Whenever a line below holds the word "rows", count it; then give the total and nothing else.

[[ Exercise input open ]]

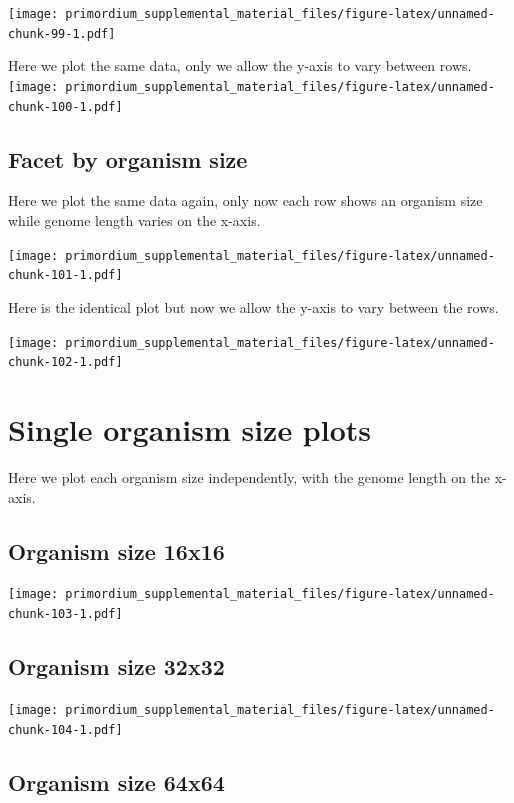 \documentclass[
]{book}
\begin{document}
\texttt{[image: primordium\_supplemental\_material\_files/figure-latex/unnamed-chunk-99-1.pdf]}

Here we plot the same data, only we allow the y-axis to vary between rows.
\texttt{[image: primordium\_supplemental\_material\_files/figure-latex/unnamed-chunk-100-1.pdf]}

\hypertarget{facet-by-organism-size-3}{%
\subsection{Facet by organism size}\label{facet-by-organism-size-3}}

Here we plot the same data again, only now each row shows an organism size while genome length varies on the x-axis.

\texttt{[image: primordium\_supplemental\_material\_files/figure-latex/unnamed-chunk-101-1.pdf]}

Here is the identical plot but now we allow the y-axis to vary between the rows.

\texttt{[image: primordium\_supplemental\_material\_files/figure-latex/unnamed-chunk-102-1.pdf]}

\hypertarget{single-organism-size-plots-4}{%
\section{Single organism size plots}\label{single-organism-size-plots-4}}

Here we plot each organism size independently, with the genome length on the x-axis.

\hypertarget{organism-size-16x16-3}{%
\subsection{Organism size 16x16}\label{organism-size-16x16-3}}

\texttt{[image: primordium\_supplemental\_material\_files/figure-latex/unnamed-chunk-103-1.pdf]}

\hypertarget{organism-size-32x32-3}{%
\subsection{Organism size 32x32}\label{organism-size-32x32-3}}

\texttt{[image: primordium\_supplemental\_material\_files/figure-latex/unnamed-chunk-104-1.pdf]}

\hypertarget{organism-size-64x64-3}{%
\subsection{Organism size 64x64}\label{organism-size-64x64-3}}
\end{document}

[[ Exercise input closed ]]

# [Answer]
2